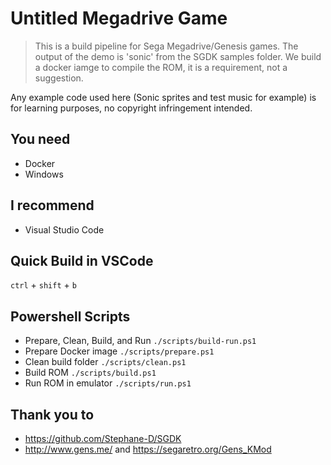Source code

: # Untitled Megadrive Game

> This is a build pipeline for Sega Megadrive/Genesis games. The output of the demo is 'sonic' from the SGDK samples folder. We build a docker iamge to compile the ROM, it is a requirement, not a suggestion.

Any example code used here (Sonic sprites and test music for example) is for learning purposes, no copyright infringement intended.

## You need
- Docker
- Windows

## I recommend
- Visual Studio Code

## Quick Build in VSCode
`ctrl` + `shift` + `b`

## Powershell Scripts

- Prepare, Clean, Build, and Run `./scripts/build-run.ps1`
- Prepare Docker image `./scripts/prepare.ps1`
- Clean build folder `./scripts/clean.ps1`
- Build ROM `./scripts/build.ps1`
- Run ROM in emulator `./scripts/run.ps1`

## Thank you to

- https://github.com/Stephane-D/SGDK
- http://www.gens.me/ and https://segaretro.org/Gens_KMod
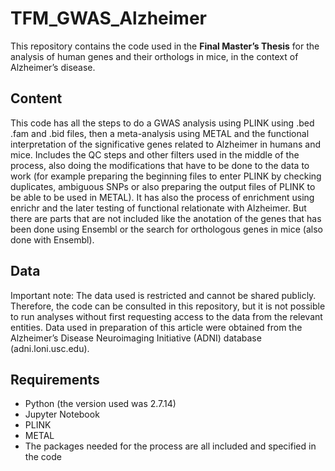# TFM_GWAS_Alzheimer
This repository contains the code used in the **Final Master’s Thesis** for the analysis of human genes and their orthologs in mice, in the context of Alzheimer’s disease.
## Content
This code has all the steps to do a GWAS analysis using PLINK using .bed .fam and .bid files, then a meta-analysis using METAL and the functional interpretation of the significative genes related to Alzheimer in humans and mice. Includes the QC steps and other filters used in the middle of the process, also doing the modifications that have to be done to the data to work (for example preparing the beginning files to enter PLINK by checking duplicates, ambiguous SNPs or also preparing the output files of PLINK to be able to be used in METAL). It has also the process of enrichment using enrichr and the later testing of functional relationate with Alzheimer. But there are parts that are not included like the anotation of the genes that has been done using Ensembl or the search for orthologous genes in mice (also done with Ensembl).
## Data
Important note: The data used is restricted and cannot be shared publicly. Therefore, the code can be consulted in this repository, but it is not possible to run analyses without first requesting access to the data from the relevant entities.
Data used in preparation of this article were obtained from the Alzheimer’s Disease Neuroimaging Initiative (ADNI) database (adni.loni.usc.edu).
## Requirements
- Python (the version used was 2.7.14)
- Jupyter Notebook
- PLINK
- METAL
- The packages needed for the process are all included and specified in the code
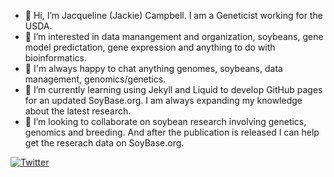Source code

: - 👋 Hi, I’m Jacqueline (Jackie) Campbell. I am a Geneticist working for the USDA. 
- 👀 I’m interested in data manangement and organization, soybeans, gene model predictation, gene expression and anything to do with bioinformatics.
- 👯 I'm always happy to chat anything genomes, soybeans, data management, genomics/genetics. 
- 🌱 I’m currently learning using Jekyll and Liquid to develop GitHub pages for an updated SoyBase.org. I am always expanding my knowledge about the latest research. 
- 💞️ I’m looking to collaborate on soybean research involving genetics, genomics and breeding. And after the publication is released I can help get the reserach data on SoyBase.org. 
 


[![Twitter](https://img.shields.io/twitter/url/https/twitter.com/cloudposse.svg?style=social&label=Follow%20%40Campbell_JD_PhD)](https://twitter.com/Campbell_JD_PhD)

<!---
jd-campbell/jd-campbell is a ✨ special ✨ repository because its `README.md` (this file) appears on your GitHub profile.
You can click the Preview link to take a look at your changes.
--->
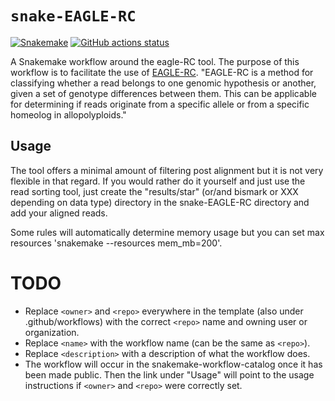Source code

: # `snake-EAGLE-RC`

[![Snakemake](https://img.shields.io/badge/snakemake-≥6.3.0-brightgreen.svg)](https://snakemake.github.io)
[![GitHub actions status](https://github.com/<owner>/<repo>/workflows/Tests/badge.svg?branch=main)](https://github.com/<owner>/<repo>/actions?query=branch%3Amain+workflow%3ATests)


A Snakemake workflow around the eagle-RC tool. The purpose of this workflow is to facilitate the use of [EAGLE-RC](https://github.com/tony-kuo/eagle?tab=readme-ov-file#eagle-rc). 
"EAGLE-RC is a method for classifying whether a read belongs to one genomic hypothesis or another, given a set of genotype differences between them. This can be applicable for determining if reads originate from a specific allele or from a specific homeolog in allopolyploids."



## Usage

The tool offers a minimal amount of filtering post alignment but it is not very flexible in that regard. If you would rather do it yourself and just use the read sorting tool, just create the "results/star" (or/and bismark or XXX depending on data type) directory in the snake-EAGLE-RC directory and add your aligned reads. 

Some rules will automatically determine memory usage but you can set max resources 'snakemake --resources mem_mb=200'.



# TODO

* Replace `<owner>` and `<repo>` everywhere in the template (also under .github/workflows) with the correct `<repo>` name and owning user or organization.
* Replace `<name>` with the workflow name (can be the same as `<repo>`).
* Replace `<description>` with a description of what the workflow does.
* The workflow will occur in the snakemake-workflow-catalog once it has been made public. Then the link under "Usage" will point to the usage instructions if `<owner>` and `<repo>` were correctly set.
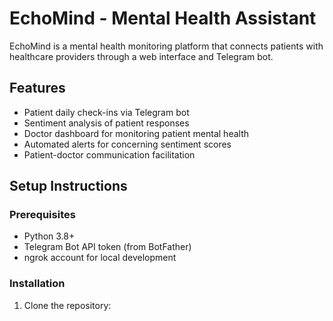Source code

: # EchoMind - Mental Health Assistant

EchoMind is a mental health monitoring platform that connects patients with healthcare providers through a web interface and Telegram bot.

## Features

- Patient daily check-ins via Telegram bot
- Sentiment analysis of patient responses
- Doctor dashboard for monitoring patient mental health
- Automated alerts for concerning sentiment scores
- Patient-doctor communication facilitation

## Setup Instructions

### Prerequisites

- Python 3.8+
- Telegram Bot API token (from BotFather)
- ngrok account for local development

### Installation

1. Clone the repository:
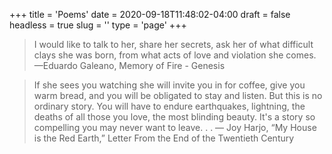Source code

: +++
title = 'Poems'
date = 2020-09-18T11:48:02-04:00
draft = false
headless = true
slug = ''
type = 'page'
+++

> I would like to talk to her, share her secrets, ask her of what
> difficult clays she was born, from what acts of love and violation
> she comes.
> —Eduardo Galeano, Memory of Fire - Genesis
 
> If she sees you watching she will invite you in for coffee, give
> you warm bread, and you will be obligated to stay and listen.
> But this is no ordinary story. You will have to endure earthquakes, 
> lightning, the deaths of all those you love, the most blinding 
> beauty. It's a story so compelling you may never want to leave. . .
> — Joy Harjo, “My House is the Red Earth,” Letter From the End of the Twentieth Century
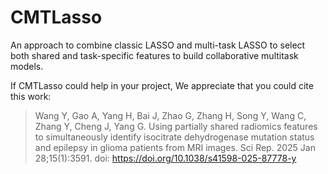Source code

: # CMTLasso
An approach to combine classic LASSO and multi-task LASSO to select both shared and task-specific features to build collaborative multitask models.

If CMTLasso could help in your project, We appreciate that you could cite this work:

>Wang Y, Gao A, Yang H, Bai J, Zhao G, Zhang H, Song Y, Wang C, Zhang Y, Cheng J, Yang G. 
Using partially shared radiomics features to simultaneously identify isocitrate dehydrogenase mutation status and epilepsy in glioma patients from MRI images. 
Sci Rep. 2025 Jan 28;15(1):3591. doi: https://doi.org/10.1038/s41598-025-87778-y

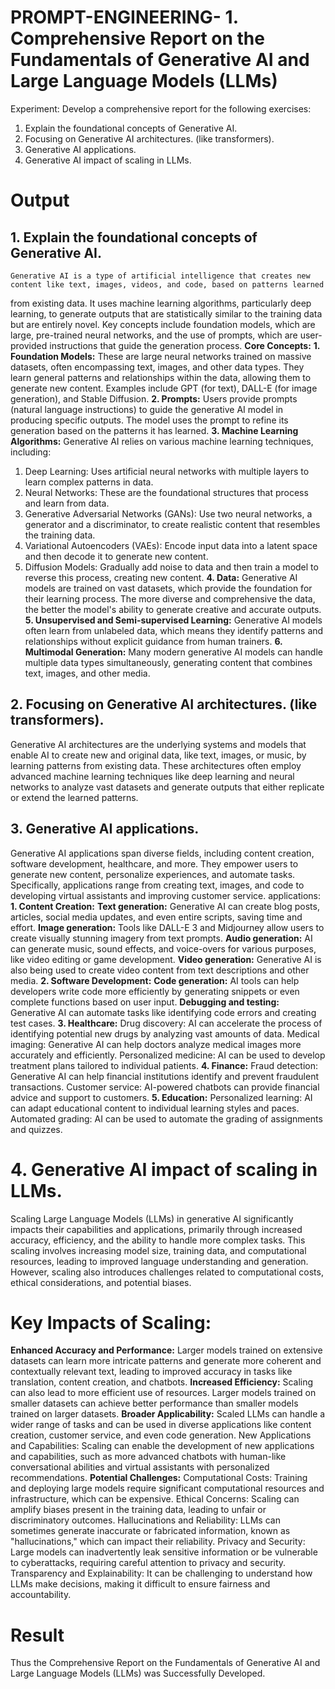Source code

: # PROMPT-ENGINEERING- 1.	Comprehensive Report on the Fundamentals of Generative AI and Large Language Models (LLMs)
Experiment:
Develop a comprehensive report for the following exercises:
1.	Explain the foundational concepts of Generative AI. 
2.	Focusing on Generative AI architectures. (like transformers).
3.	Generative AI applications.
4.	Generative AI impact of scaling in LLMs.

# Output
## 1. Explain the foundational concepts of Generative AI. 
    Generative AI is a type of artificial intelligence that creates new content like text, images, videos, and code, based on patterns learned
from existing data. It uses machine learning algorithms, particularly deep learning, to generate outputs that are statistically similar to the 
training data but are entirely novel. Key concepts include foundation models, which are large, pre-trained neural networks, and the use of 
prompts, which are user-provided instructions that guide the generation process. 
**Core Concepts:**
**1. Foundation Models:**
These are large neural networks trained on massive datasets, often encompassing text, images, and other data types. They learn general patterns and
relationships within the data, allowing them to generate new content.
Examples include GPT (for text), DALL-E (for image generation), and Stable Diffusion. 
**2. Prompts:**
Users provide prompts (natural language instructions) to guide the generative AI model in producing specific outputs. The model uses the prompt to refine its generation based on the patterns it has learned. 
**3. Machine Learning Algorithms:**
Generative AI relies on various machine learning techniques, 
including:
   1. Deep Learning: Uses artificial neural networks with multiple layers to learn complex patterns in data.
   2. Neural Networks: These are the foundational structures that process and learn from data. 
   3. Generative Adversarial Networks (GANs): Use two neural networks, a generator and a discriminator, to create realistic content that resembles the training data. 
   4. Variational Autoencoders (VAEs): Encode input data into a latent space and then decode it to generate new content. 
   5. Diffusion Models: Gradually add noise to data and then train a model to reverse this process, creating new content. 
**4. Data:**
Generative AI models are trained on vast datasets, which provide the foundation for their learning process. The more diverse and comprehensive the data, the better the model's ability to generate creative and accurate outputs. 
**5. Unsupervised and Semi-supervised Learning:**
Generative AI models often learn from unlabeled data, which means they identify patterns and relationships without explicit guidance from human trainers. 
**6. Multimodal Generation:**
Many modern generative AI models can handle multiple data types simultaneously, generating content that combines text, images, and other media.

## 2. Focusing on Generative AI architectures. (like transformers).
Generative AI architectures are the underlying systems and models that enable AI to create new and original data, like text, images, or music,
by learning patterns from existing data. These architectures often employ advanced machine learning techniques like deep learning and neural
networks to analyze vast datasets and generate outputs that either replicate or extend the learned patterns. 

## 3. Generative AI applications.
Generative AI applications span diverse fields, including content creation, software development, healthcare, and more. They empower users to generate new content,
personalize experiences, and automate tasks. Specifically, applications range from creating text, images, and code to developing virtual assistants and improving customer service. 
applications:
**1. Content Creation:**
**Text generation:**
Generative AI can create blog posts, articles, social media updates, and even entire scripts, saving time and effort. 
**Image generation:**
Tools like DALL-E 3 and Midjourney allow users to create visually stunning imagery from text prompts. 
**Audio generation:**
AI can generate music, sound effects, and voice-overs for various purposes, like video editing or game development. 
**Video generation:**
Generative AI is also being used to create video content from text descriptions and other media. 
**2. Software Development:**
**Code generation:**
AI tools can help developers write code more efficiently by generating snippets or even complete functions based on user input.
**Debugging and testing:**
Generative AI can automate tasks like identifying code errors and creating test cases. 
**3. Healthcare:**
Drug discovery: AI can accelerate the process of identifying potential new drugs by analyzing vast amounts of data. 
Medical imaging: Generative AI can help doctors analyze medical images more accurately and efficiently. 
Personalized medicine: AI can be used to develop treatment plans tailored to individual patients. 
**4. Finance:**
Fraud detection: Generative AI can help financial institutions identify and prevent fraudulent transactions.
Customer service: AI-powered chatbots can provide financial advice and support to customers. 
**5. Education:**
Personalized learning: AI can adapt educational content to individual learning styles and paces.
Automated grading: AI can be used to automate the grading of assignments and quizzes.

# 4. Generative AI impact of scaling in LLMs.
Scaling Large Language Models (LLMs) in generative AI significantly impacts their capabilities and applications, primarily through increased accuracy, efficiency, and the ability to handle more complex tasks. This scaling involves increasing model size, training data, and computational resources, leading to improved language understanding and generation. However, scaling also introduces challenges related to computational costs, ethical considerations, and potential biases. 
# Key Impacts of Scaling:
**Enhanced Accuracy and Performance:**
Larger models trained on extensive datasets can learn more intricate patterns and generate more coherent and contextually relevant text, leading to improved accuracy in tasks like translation, content creation, and chatbots. 
**Increased Efficiency:**
Scaling can also lead to more efficient use of resources. Larger models trained on smaller datasets can achieve better performance than smaller models trained on larger datasets. 
**Broader Applicability:**
Scaled LLMs can handle a wider range of tasks and can be used in diverse applications like content creation, customer service, and even code generation. 
New Applications and Capabilities:
Scaling can enable the development of new applications and capabilities, such as more advanced chatbots with human-like conversational abilities and virtual assistants with personalized recommendations. 
**Potential Challenges:**
Computational Costs: Training and deploying large models require significant computational resources and infrastructure, which can be expensive. 
Ethical Concerns: Scaling can amplify biases present in the training data, leading to unfair or discriminatory outcomes. 
Hallucinations and Reliability: LLMs can sometimes generate inaccurate or fabricated information, known as "hallucinations," which can impact their reliability. 
Privacy and Security: Large models can inadvertently leak sensitive information or be vulnerable to cyberattacks, requiring careful attention to privacy and security. 
Transparency and Explainability: It can be challenging to understand how LLMs make decisions, making it difficult to ensure fairness and accountability. 

# Result
Thus the Comprehensive Report on the Fundamentals of Generative AI and Large Language Models (LLMs) was Successfully Developed.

What to do. Check the lines above and copy each one that includes "outputs".

Solution to this task.
from existing data. It uses machine learning algorithms, particularly deep learning, to generate outputs that are statistically similar to the 
Users provide prompts (natural language instructions) to guide the generative AI model in producing specific outputs. The model uses the prompt to refine its generation based on the patterns it has learned. 
Generative AI models are trained on vast datasets, which provide the foundation for their learning process. The more diverse and comprehensive the data, the better the model's ability to generate creative and accurate outputs. 
networks to analyze vast datasets and generate outputs that either replicate or extend the learned patterns. 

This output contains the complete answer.